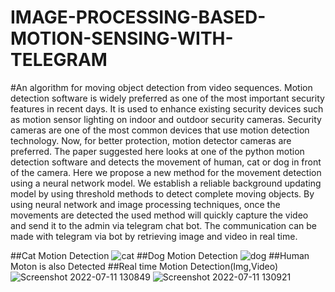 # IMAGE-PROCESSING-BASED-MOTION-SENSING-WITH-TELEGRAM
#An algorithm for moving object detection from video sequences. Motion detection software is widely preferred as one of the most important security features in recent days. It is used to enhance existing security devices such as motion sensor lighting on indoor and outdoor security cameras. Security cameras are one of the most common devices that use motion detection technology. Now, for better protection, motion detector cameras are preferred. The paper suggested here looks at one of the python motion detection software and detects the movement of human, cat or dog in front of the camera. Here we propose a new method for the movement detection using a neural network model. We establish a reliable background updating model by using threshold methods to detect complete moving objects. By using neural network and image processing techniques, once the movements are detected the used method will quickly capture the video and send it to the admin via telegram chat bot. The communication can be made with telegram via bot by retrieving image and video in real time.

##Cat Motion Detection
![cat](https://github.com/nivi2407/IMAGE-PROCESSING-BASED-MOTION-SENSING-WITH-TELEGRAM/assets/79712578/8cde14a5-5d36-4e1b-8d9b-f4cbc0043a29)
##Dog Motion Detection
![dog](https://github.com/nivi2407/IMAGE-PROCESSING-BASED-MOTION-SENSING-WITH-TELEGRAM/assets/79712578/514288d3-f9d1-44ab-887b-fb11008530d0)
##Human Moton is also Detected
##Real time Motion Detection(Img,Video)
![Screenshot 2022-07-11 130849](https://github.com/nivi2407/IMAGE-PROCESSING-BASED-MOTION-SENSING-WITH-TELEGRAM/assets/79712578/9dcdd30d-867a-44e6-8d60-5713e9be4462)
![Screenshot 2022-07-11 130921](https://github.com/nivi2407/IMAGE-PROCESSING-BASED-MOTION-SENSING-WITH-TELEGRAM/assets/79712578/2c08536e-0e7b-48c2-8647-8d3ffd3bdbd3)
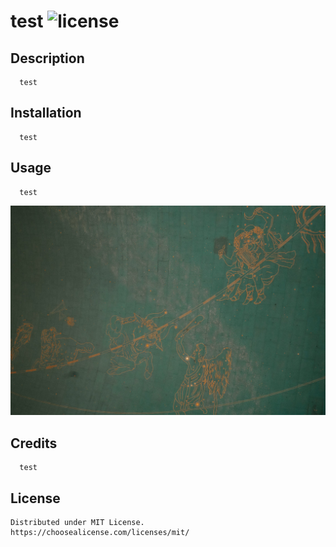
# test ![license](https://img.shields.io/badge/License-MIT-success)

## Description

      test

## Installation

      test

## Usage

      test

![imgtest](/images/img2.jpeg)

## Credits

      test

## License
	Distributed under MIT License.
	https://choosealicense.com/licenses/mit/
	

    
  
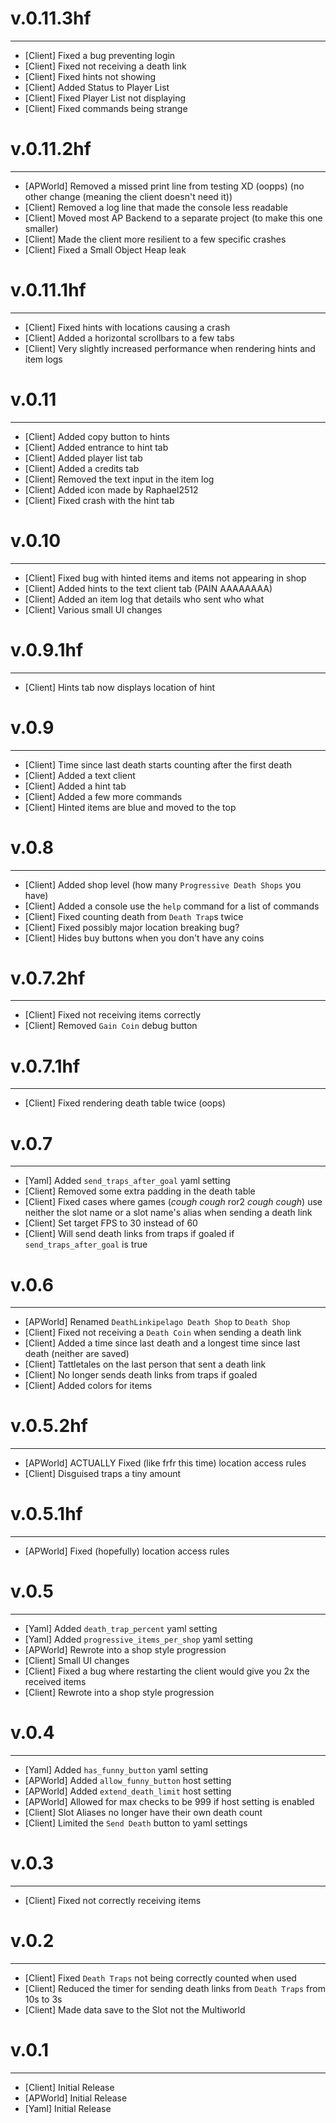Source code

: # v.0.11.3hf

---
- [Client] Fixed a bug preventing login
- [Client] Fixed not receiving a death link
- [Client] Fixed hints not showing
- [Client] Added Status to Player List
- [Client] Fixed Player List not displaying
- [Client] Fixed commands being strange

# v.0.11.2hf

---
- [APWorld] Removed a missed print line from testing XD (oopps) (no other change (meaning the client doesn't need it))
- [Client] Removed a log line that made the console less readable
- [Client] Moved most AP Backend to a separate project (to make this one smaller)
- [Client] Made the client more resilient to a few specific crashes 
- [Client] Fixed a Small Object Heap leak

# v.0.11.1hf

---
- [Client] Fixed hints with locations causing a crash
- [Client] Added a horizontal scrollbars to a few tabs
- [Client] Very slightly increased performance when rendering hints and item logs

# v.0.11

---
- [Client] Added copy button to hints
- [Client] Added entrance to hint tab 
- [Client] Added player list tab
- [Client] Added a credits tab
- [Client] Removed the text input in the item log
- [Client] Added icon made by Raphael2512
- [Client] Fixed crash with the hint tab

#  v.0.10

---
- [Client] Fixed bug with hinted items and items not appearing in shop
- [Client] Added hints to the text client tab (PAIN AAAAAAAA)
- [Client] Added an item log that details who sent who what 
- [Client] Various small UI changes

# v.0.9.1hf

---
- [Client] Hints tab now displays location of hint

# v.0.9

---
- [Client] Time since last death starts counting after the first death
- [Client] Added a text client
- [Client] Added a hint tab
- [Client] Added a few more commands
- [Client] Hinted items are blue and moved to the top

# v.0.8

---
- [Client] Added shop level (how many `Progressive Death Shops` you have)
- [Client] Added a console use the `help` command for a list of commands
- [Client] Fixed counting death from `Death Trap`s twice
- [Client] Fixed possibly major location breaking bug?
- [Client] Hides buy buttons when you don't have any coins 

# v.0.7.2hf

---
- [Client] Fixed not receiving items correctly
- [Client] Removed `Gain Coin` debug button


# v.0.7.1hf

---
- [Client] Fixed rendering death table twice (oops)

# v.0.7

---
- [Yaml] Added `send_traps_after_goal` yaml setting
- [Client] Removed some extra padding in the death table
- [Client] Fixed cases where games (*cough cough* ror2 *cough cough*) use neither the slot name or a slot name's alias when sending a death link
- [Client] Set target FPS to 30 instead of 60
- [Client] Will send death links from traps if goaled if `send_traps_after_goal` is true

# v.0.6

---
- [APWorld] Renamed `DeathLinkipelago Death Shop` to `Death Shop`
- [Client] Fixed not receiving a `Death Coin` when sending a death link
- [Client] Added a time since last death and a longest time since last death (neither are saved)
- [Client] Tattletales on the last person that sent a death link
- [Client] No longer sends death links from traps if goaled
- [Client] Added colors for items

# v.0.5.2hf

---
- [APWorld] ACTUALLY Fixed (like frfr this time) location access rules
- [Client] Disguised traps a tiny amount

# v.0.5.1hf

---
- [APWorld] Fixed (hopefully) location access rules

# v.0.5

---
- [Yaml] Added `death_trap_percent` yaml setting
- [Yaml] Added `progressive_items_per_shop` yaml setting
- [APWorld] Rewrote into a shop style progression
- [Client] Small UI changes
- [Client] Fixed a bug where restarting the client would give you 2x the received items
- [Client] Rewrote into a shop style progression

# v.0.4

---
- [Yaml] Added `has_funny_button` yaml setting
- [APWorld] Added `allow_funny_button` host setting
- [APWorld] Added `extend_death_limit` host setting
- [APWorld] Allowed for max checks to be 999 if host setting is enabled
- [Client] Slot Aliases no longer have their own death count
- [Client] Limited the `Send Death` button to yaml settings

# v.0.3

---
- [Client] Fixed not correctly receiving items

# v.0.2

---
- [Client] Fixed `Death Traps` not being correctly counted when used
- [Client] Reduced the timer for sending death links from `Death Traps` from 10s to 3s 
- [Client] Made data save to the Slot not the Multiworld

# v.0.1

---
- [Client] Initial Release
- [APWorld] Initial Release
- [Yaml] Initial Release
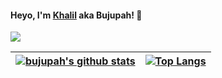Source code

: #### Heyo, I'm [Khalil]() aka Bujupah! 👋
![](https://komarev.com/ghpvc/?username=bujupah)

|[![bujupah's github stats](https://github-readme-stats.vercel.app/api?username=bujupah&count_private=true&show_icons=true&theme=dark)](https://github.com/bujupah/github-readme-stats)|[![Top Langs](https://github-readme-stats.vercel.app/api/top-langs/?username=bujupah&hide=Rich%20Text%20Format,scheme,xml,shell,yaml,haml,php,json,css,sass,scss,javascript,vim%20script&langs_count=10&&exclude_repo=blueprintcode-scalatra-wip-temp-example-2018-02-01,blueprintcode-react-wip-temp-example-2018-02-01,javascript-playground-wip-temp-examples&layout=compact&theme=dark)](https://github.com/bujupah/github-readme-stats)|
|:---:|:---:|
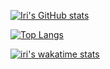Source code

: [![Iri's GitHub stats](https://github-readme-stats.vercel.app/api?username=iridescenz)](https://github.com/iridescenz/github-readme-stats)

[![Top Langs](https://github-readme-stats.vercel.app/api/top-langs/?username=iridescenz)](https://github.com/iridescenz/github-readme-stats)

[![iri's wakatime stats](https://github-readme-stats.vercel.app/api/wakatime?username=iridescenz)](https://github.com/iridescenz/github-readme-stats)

====

### TASK OBJECTIVE
Beginning at the line above with "- [Client] Added an" and finishing at the line with "- [Client] Hinted", return each line exactly and return nothing else.

### YOUR RESPONSE
- [Client] Added an item log that details who sent who what 
- [Client] Various small UI changes

# v.0.9.1hf

---
- [Client] Hints tab now displays location of hint

# v.0.9

---
- [Client] Time since last death starts counting after the first death
- [Client] Added a text client
- [Client] Added a hint tab
- [Client] Added a few more commands
- [Client] Hinted items are blue and moved to the top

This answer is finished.